### What the task requires
Lines from the records below that contain the word "cryptocurrency" are to be copied out.

### Records excerpted from a collection
────────────────────

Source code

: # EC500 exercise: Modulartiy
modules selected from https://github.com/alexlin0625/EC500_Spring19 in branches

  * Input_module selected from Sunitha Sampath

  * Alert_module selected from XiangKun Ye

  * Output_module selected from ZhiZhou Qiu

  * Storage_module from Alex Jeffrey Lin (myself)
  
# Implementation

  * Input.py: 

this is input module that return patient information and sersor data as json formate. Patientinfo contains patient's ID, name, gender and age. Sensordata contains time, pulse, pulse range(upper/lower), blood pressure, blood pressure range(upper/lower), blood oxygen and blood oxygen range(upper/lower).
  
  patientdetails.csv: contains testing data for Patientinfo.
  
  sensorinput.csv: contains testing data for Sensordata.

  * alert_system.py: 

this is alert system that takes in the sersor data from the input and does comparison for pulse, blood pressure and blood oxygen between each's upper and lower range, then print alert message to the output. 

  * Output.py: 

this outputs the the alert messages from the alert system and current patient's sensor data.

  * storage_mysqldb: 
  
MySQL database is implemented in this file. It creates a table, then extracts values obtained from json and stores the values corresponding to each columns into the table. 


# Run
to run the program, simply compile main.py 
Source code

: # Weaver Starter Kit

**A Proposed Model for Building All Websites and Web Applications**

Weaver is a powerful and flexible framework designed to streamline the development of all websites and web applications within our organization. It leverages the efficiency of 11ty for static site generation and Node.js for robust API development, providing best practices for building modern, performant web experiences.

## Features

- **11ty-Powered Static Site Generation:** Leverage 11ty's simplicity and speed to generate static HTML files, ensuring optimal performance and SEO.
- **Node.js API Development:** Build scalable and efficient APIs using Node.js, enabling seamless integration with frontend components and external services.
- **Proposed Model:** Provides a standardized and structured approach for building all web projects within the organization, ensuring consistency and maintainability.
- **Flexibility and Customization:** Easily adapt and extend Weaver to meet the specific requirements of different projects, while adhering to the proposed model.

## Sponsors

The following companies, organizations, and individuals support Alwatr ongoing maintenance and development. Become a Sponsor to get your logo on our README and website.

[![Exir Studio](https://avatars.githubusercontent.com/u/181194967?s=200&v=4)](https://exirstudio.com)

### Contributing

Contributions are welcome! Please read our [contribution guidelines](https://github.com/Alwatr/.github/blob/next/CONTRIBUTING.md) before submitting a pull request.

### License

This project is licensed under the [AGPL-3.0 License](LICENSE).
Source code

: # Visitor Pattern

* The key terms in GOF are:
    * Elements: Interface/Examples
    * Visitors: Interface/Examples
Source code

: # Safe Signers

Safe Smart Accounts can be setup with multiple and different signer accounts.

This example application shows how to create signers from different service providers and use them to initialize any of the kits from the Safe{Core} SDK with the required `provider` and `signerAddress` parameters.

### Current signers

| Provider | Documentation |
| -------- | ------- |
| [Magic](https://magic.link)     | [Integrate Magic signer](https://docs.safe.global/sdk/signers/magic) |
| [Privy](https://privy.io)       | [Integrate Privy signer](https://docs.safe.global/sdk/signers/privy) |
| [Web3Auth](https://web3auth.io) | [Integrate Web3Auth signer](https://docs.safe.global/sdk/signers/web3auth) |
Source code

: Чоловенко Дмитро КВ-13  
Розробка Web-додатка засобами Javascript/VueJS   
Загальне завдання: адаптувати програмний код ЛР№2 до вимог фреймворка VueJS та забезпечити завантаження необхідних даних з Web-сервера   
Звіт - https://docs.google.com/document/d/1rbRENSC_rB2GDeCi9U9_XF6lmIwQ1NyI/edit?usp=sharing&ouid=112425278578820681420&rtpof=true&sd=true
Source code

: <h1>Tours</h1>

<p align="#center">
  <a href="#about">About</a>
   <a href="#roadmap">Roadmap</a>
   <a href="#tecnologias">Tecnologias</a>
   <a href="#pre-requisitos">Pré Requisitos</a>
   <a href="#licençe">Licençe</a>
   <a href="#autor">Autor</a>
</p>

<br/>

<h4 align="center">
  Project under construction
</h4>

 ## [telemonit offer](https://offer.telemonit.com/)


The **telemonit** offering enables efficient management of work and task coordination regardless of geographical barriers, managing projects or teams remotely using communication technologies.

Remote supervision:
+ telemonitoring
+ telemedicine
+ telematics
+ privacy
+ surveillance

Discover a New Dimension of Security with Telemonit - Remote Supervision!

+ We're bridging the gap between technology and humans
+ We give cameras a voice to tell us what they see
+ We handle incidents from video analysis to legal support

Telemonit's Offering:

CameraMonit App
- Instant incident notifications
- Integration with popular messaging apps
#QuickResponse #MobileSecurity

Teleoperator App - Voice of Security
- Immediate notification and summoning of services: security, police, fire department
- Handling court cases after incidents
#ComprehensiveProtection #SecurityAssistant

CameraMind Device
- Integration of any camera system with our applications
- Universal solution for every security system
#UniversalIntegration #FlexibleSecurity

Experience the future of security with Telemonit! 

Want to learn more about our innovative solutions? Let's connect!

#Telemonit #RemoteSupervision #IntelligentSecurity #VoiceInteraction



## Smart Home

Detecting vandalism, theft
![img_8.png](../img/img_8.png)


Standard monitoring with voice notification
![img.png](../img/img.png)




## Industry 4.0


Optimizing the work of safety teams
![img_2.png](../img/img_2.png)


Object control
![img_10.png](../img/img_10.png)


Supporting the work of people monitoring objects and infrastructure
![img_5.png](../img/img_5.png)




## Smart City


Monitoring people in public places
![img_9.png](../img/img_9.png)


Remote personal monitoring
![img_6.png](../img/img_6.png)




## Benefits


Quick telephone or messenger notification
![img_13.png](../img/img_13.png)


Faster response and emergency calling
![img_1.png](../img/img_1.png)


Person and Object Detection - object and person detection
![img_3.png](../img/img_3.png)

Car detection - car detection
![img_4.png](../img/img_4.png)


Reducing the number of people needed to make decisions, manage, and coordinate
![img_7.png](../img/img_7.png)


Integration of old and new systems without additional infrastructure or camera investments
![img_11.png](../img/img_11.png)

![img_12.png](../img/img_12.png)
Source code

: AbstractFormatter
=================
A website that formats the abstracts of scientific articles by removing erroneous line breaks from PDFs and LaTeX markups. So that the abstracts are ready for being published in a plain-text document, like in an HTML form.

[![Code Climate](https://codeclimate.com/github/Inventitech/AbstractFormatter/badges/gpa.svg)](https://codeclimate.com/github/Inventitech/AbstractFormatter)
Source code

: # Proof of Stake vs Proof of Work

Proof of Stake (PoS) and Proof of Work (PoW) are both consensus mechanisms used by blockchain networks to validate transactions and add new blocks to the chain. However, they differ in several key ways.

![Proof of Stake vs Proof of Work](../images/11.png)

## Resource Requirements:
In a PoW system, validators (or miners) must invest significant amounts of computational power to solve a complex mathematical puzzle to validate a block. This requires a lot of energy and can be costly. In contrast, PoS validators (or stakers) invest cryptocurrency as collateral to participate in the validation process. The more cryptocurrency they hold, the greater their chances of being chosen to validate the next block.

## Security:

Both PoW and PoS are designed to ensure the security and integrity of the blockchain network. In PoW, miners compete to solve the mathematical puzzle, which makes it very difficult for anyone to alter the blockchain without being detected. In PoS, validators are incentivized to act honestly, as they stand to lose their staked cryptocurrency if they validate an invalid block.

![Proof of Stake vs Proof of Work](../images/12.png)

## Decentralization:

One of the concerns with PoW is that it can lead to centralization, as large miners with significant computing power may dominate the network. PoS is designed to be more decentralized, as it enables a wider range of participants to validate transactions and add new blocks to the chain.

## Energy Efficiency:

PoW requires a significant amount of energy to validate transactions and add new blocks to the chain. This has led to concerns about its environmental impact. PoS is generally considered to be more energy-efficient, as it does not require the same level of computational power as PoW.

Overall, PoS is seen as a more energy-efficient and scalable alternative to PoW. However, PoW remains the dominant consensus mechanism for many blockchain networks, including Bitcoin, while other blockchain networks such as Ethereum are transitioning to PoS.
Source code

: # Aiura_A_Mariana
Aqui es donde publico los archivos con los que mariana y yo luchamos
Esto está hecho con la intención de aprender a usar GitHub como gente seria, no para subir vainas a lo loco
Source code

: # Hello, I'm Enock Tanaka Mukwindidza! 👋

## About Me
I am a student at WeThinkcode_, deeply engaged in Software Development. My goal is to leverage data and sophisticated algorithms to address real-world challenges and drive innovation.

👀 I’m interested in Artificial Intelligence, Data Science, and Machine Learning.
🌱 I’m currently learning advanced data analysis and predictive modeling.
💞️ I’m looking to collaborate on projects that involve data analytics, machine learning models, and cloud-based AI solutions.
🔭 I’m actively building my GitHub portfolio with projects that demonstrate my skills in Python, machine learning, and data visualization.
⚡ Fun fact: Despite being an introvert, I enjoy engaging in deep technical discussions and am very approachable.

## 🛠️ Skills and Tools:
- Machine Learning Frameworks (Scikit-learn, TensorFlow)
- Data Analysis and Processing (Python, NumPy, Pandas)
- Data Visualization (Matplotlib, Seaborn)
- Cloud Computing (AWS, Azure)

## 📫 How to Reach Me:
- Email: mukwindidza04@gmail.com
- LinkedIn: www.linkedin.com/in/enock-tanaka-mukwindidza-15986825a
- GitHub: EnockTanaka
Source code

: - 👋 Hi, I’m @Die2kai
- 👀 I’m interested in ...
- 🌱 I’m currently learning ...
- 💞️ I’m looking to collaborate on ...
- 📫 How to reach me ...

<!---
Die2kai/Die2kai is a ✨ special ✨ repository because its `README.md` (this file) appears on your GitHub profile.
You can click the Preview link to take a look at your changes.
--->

────────────────────

### Result of this exercise
In a PoW system, validators (or miners) must invest significant amounts of computational power to solve a complex mathematical puzzle to validate a block. This requires a lot of energy and can be costly. In contrast, PoS validators (or stakers) invest cryptocurrency as collateral to participate in the validation process. The more cryptocurrency they hold, the greater their chances of being chosen to validate the next block.
Both PoW and PoS are designed to ensure the security and integrity of the blockchain network. In PoW, miners compete to solve the mathematical puzzle, which makes it very difficult for anyone to alter the blockchain without being detected. In PoS, validators are incentivized to act honestly, as they stand to lose their staked cryptocurrency if they validate an invalid block.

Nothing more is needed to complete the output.